Traditional CI/CD validates logic and API contracts. ML CI/CD must additionally validate statistical properties of data (schema, distributions, missing-value rates), model quality thresholds (accuracy, latency, fairness), and reproducibility — the ability to re-train the exact same model from the exact same inputs. Tools like DVC for data versioning and CML (Continuous Machine Learning) for reporting metrics inside pull requests make this practical.

The end goal is a fully automated path from a code or data change to a safely deployed model, with human gates only where they genuinely add value — such as reviewing a model card before a production promotion.

How it works

Data Validation

Before training begins, the pipeline checks that incoming data matches the expected schema and statistical profile.
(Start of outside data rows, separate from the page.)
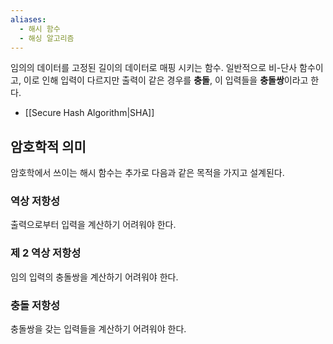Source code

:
 ```yaml
---
aliases:
  - 해시 함수
  - 해싱 알고리즘
---
```

임의의 데이터를 고정된 길이의 데이터로 매핑 시키는 함수.
일반적으로 비-단사 함수이고, 이로 인해 입력이 다르지만 출력이 같은 경우를 **충돌**, 이 입력들을 **충돌쌍**이라고 한다.

- [[Secure Hash Algorithm|SHA]]

## 암호학적 의미

암호학에서 쓰이는 해시 함수는 추가로 다음과 같은 목적을 가지고 설계된다.
### 역상 저항성

출력으로부터 입력을 계산하기 어려워야 한다.

### 제 2 역상 저항성

임의 입력의 충돌쌍을 계산하기 어려워야 한다.

### 충돌 저항성

충돌쌍을 갖는 입력들을 계산하기 어려워야 한다.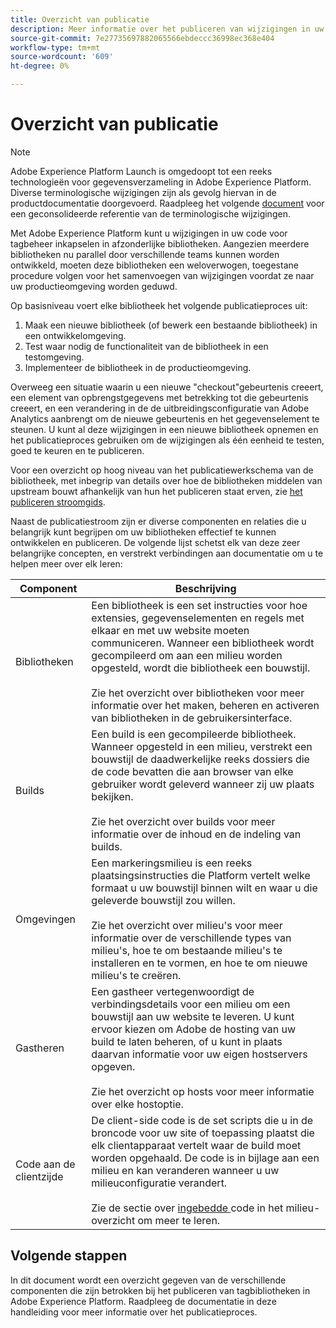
 ```yaml
---
title: Overzicht van publicatie
description: Meer informatie over het publiceren van wijzigingen in uw codebibliotheken voor tagbeheer in Adobe Experience Platform.
source-git-commit: 7e27735697882065566ebdeccc36998ec368e404
workflow-type: tm+mt
source-wordcount: '609'
ht-degree: 0%

---
```


# Overzicht van publicatie

>[!NOTE]
>
>Adobe Experience Platform Launch is omgedoopt tot een reeks technologieën voor gegevensverzameling in Adobe Experience Platform. Diverse terminologische wijzigingen zijn als gevolg hiervan in de productdocumentatie doorgevoerd. Raadpleeg het volgende [document](../../term-updates.md) voor een geconsolideerde referentie van de terminologische wijzigingen.

Met Adobe Experience Platform kunt u wijzigingen in uw code voor tagbeheer inkapselen in afzonderlijke bibliotheken. Aangezien meerdere bibliotheken nu parallel door verschillende teams kunnen worden ontwikkeld, moeten deze bibliotheken een weloverwogen, toegestane procedure volgen voor het samenvoegen van wijzigingen voordat ze naar uw productieomgeving worden geduwd.

Op basisniveau voert elke bibliotheek het volgende publicatieproces uit:

1. Maak een nieuwe bibliotheek (of bewerk een bestaande bibliotheek) in een ontwikkelomgeving.
1. Test waar nodig de functionaliteit van de bibliotheek in een testomgeving.
1. Implementeer de bibliotheek in de productieomgeving.

Overweeg een situatie waarin u een nieuwe &quot;checkout&quot;gebeurtenis creeert, een element van opbrengstgegevens met betrekking tot die gebeurtenis creeert, en een verandering in de de uitbreidingsconfiguratie van Adobe Analytics aanbrengt om de nieuwe gebeurtenis en het gegevenselement te steunen. U kunt al deze wijzigingen in een nieuwe bibliotheek opnemen en het publicatieproces gebruiken om de wijzigingen als één eenheid te testen, goed te keuren en te publiceren.

Voor een overzicht op hoog niveau van het publicatiewerkschema van de bibliotheek, met inbegrip van details over hoe de bibliotheken middelen van upstream bouwt afhankelijk van hun het publiceren staat erven, zie [het publiceren stroomgids](./publishing-flow.md).

Naast de publicatiestroom zijn er diverse componenten en relaties die u belangrijk kunt begrijpen om uw bibliotheken effectief te kunnen ontwikkelen en publiceren. De volgende lijst schetst elk van deze zeer belangrijke concepten, en verstrekt verbindingen aan documentatie om u te helpen meer over elk leren:

| Component | Beschrijving |
| --- | --- |
| Bibliotheken | Een bibliotheek is een set instructies voor hoe extensies, gegevenselementen en regels met elkaar en met uw website moeten communiceren. Wanneer een bibliotheek wordt gecompileerd om aan een milieu worden opgesteld, wordt die bibliotheek een bouwstijl.<br><br>Zie het overzicht over  [](./libraries.md) bibliotheken voor meer informatie over het maken, beheren en activeren van bibliotheken in de gebruikersinterface. |
| Builds | Een build is een gecompileerde bibliotheek. Wanneer opgesteld in een milieu, verstrekt een bouwstijl de daadwerkelijke reeks dossiers die de code bevatten die aan browser van elke gebruiker wordt geleverd wanneer zij uw plaats bekijken.<br><br>Zie het overzicht over builds voor meer informatie over de inhoud en de indeling van builds.  [](./builds.md)  |
| Omgevingen | Een markeringsmilieu is een reeks plaatsingsinstructies die Platform vertelt welke formaat u uw bouwstijl binnen wilt en waar u die geleverde bouwstijl zou willen.<br><br>Zie het overzicht over  [](./environments.md) milieu&#39;s voor meer informatie over de verschillende types van milieu&#39;s, hoe te om bestaande milieu&#39;s te installeren en te vormen, en hoe te om nieuwe milieu&#39;s te creëren. |
| Gastheren | Een gastheer vertegenwoordigt de verbindingsdetails voor een milieu om een bouwstijl aan uw website te leveren. U kunt ervoor kiezen om Adobe de hosting van uw build te laten beheren, of u kunt in plaats daarvan informatie voor uw eigen hostservers opgeven.<br><br>Zie het overzicht op  [](./hosts/hosts-overview.md) hosts voor meer informatie over elke hostoptie. |
| Code aan de clientzijde | De client-side code is de set scripts die u in de broncode voor uw site of toepassing plaatst die elk clientapparaat vertelt waar de build moet worden opgehaald. De code is in bijlage aan een milieu en kan veranderen wanneer u uw milieuconfiguratie verandert.<br><br>Zie de sectie over  [ingebedde ](./environments.md#embed-code) code in het milieu- overzicht om meer te leren. |

## Volgende stappen

In dit document wordt een overzicht gegeven van de verschillende componenten die zijn betrokken bij het publiceren van tagbibliotheken in Adobe Experience Platform. Raadpleeg de documentatie in deze handleiding voor meer informatie over het publicatieproces.
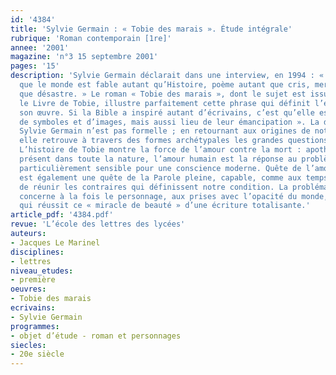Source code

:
 ```yaml
---
id: '4384'
title: 'Sylvie Germain : « Tobie des marais ». Étude intégrale'
rubrique: 'Roman contemporain [1re]'
annee: '2001'
magazine: 'n°3 15 septembre 2001'
pages: '15'
description: 'Sylvie Germain déclarait dans une interview, en 1994 : « J’écris parce
  que le monde est fable autant qu’Histoire, poème autant que cris, merveille autant
  que désastre. » Le roman « Tobie des marais », dont le sujet est issu du récit biblique
  le Livre de Tobie, illustre parfaitement cette phrase qui définit l’ensemble de
  son œuvre. Si la Bible a inspiré autant d’écrivains, c’est qu’elle est « réservoir
  de symboles et d’images, mais aussi lieu de leur émancipation ». La démarche de
  Sylvie Germain n’est pas formelle ; en retournant aux origines de notre culture,
  elle retrouve à travers des formes archétypales les grandes questions de l’existence.
  L’histoire de Tobie montre la force de l’amour contre la mort : apothéose du désir
  présent dans toute la nature, l’amour humain est la réponse au problème du mal rendu
  particulièrement sensible pour une conscience moderne. Quête de l’amour, « Tobie »
  est également une quête de la Parole pleine, capable, comme aux temps originels,
  de réunir les contraires qui définissent notre condition. La problématique du langage
  concerne à la fois le personnage, aux prises avec l’opacité du monde, et la romancière,
  qui réussit ce « miracle de beauté » d’une écriture totalisante.'
article_pdf: '4384.pdf'
revue: 'L’école des lettres des lycées'
auteurs:
- Jacques Le Marinel
disciplines:
- lettres
niveau_etudes:
- première
oeuvres:
- Tobie des marais
ecrivains:
- Sylvie Germain
programmes:
- objet d’étude - roman et personnages
siecles:
- 20e siècle
---
```

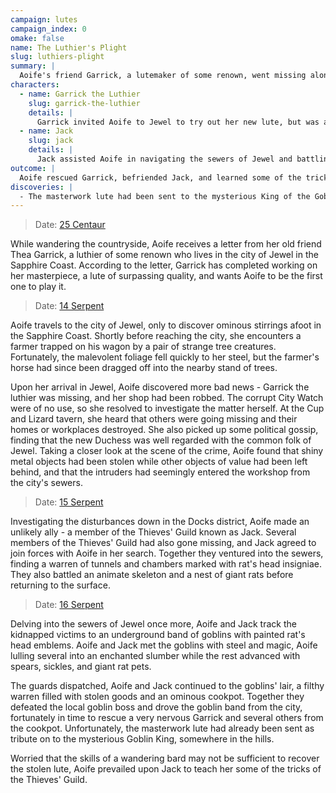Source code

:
 ```yaml
---
campaign: lutes
campaign_index: 0
omake: false
name: The Luthier's Plight
slug: luthiers-plight
summary: |
  Aoife's friend Garrick, a lutemaker of some renown, went missing along with his newly-created masterpiece. Aoife and Jack discovered goblins living in the sewers below Jewel and rescued poor Garrick from the cooking pot; sadly, the masterwork lute had already been sent as tribute to the mysterious King of the Goblins.
characters:
  - name: Garrick the Luthier
    slug: garrick-the-luthier
    details: |
      Garrick invited Aoife to Jewel to try out her new lute, but was abducted by goblins and spirited away into the sewers. Aoife rescued the luthier from a goblin cookpot, but the lute had since been sent away.
  - name: Jack
    slug: jack
    details: |
      Jack assisted Aoife in navigating the sewers of Jewel and battling the goblins that had abducted the luthier Garrick.
outcome: |
  Aoife rescued Garrick, befriended Jack, and learned some of the tricks of the Thieves' Guild.
discoveries: |
  - The masterwork lute had been sent to the mysterious King of the Goblins.
---
```


> Date: [25 Centaur]({{site.baseurl}}/campaigns/lutes/adventures#spring-2258)

While wandering the countryside, Aoife receives a letter from her old friend Thea Garrick, a luthier of some renown who lives in the city of Jewel in the Sapphire Coast. According to the letter, Garrick has completed working on her masterpiece, a lute of surpassing quality, and wants Aoife to be the first one to play it.

> Date: [14 Serpent]({{site.baseurl}}/campaigns/lutes/adventures#summer-2258)

Aoife travels to the city of Jewel, only to discover ominous stirrings afoot in the Sapphire Coast. Shortly before reaching the city, she encounters a farmer trapped on his wagon by a pair of strange tree creatures. Fortunately, the malevolent foliage fell quickly to her steel, but the farmer's horse had since been dragged off into the nearby stand of trees.

Upon her arrival in Jewel, Aoife discovered more bad news - Garrick the luthier was missing, and her shop had been robbed. The corrupt City Watch were of no use, so she resolved to investigate the matter herself. At the Cup and Lizard tavern, she heard that others were going missing and their homes or workplaces destroyed. She also picked up some political gossip, finding that the new Duchess was well regarded with the common folk of Jewel. Taking a closer look at the scene of the crime, Aoife found that shiny metal objects had been stolen while other objects of value had been left behind, and that the intruders had seemingly entered the workshop from the city's sewers.

> Date: [15 Serpent]({{site.baseurl}}/campaigns/lutes/adventures#summer-2258)

Investigating the disturbances down in the Docks district, Aoife made an unlikely ally - a member of the Thieves' Guild known as Jack. Several members of the Thieves' Guild had also gone missing, and Jack agreed to join forces with Aoife in her search. Together they ventured into the sewers, finding a warren of tunnels and chambers marked with rat's head insigniae. They also battled an animate skeleton and a nest of giant rats before returning to the surface.

> Date: [16 Serpent]({{site.baseurl}}/campaigns/lutes/adventures#summer-2258)

Delving into the sewers of Jewel once more, Aoife and Jack track the kidnapped victims to an underground band of goblins with painted rat's head emblems. Aoife and Jack met the goblins with steel and magic, Aoife lulling several into an enchanted slumber while the rest advanced with spears, sickles, and giant rat pets.

The guards dispatched, Aoife and Jack continued to the goblins' lair, a filthy warren filled with stolen goods and an ominous cookpot. Together they defeated the local goblin boss and drove the goblin band from the city, fortunately in time to rescue a very nervous Garrick and several others from the cookpot. Unfortunately, the masterwork lute had already been sent as tribute on to the mysterious Goblin King, somewhere in the hills.

Worried that the skills of a wandering bard may not be sufficient to recover the stolen lute, Aoife prevailed upon Jack to teach her some of the tricks of the Thieves' Guild.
Great Expectations or TensorFlow Data Validation (TFDV) can assert that column types are correct, value ranges are sensible, and there are no unexpected spikes in missing values. Failing this gate early prevents wasted compute on corrupt batches. Any schema drift is surfaced as a failed check in the pull request, which blocks the merge until the issue is understood and either fixed or explicitly accepted. This step is the ML equivalent of type-checking code before running tests.

Model Training

Training is executed as a reproducible, parameterized job — ideally containerized so the exact environment (CUDA version, library pinning) is captured. A good CI/CD system passes hyperparameters through configuration files tracked in version control, not hard-coded into scripts. Tools like DVC track which dataset version and which config produced which model artifact, so any trained model can be traced back to its inputs. Training runs are recorded in an experiment tracker (MLflow, W&B) so the comparison to the previous champion model is automatic.

Model Evaluation

After training, automated evaluation scripts compute the target metrics on a held-out test set and compare them against a defined threshold or against the current production model. CML (from Iterative.ai) can post a Markdown report with metrics tables and plots directly on the GitHub or GitLab pull request, so reviewers see performance regressions without leaving their code review workflow. Evaluation should also cover slice-based fairness metrics for regulated domains. The quality gate passes only if the new model meets or exceeds the thresholds.

Deployment and Monitoring

On passing the quality gate, the model artifact is registered in a model registry and deployed to a staging environment where smoke tests run against live (or representative) traffic. Promotion to production can be manual (a click in the registry UI) or fully automated. Once in production, a monitoring layer tracks data drift, prediction drift, and business KPIs, and can trigger a re-training run — completing the feedback loop back to the Commit step.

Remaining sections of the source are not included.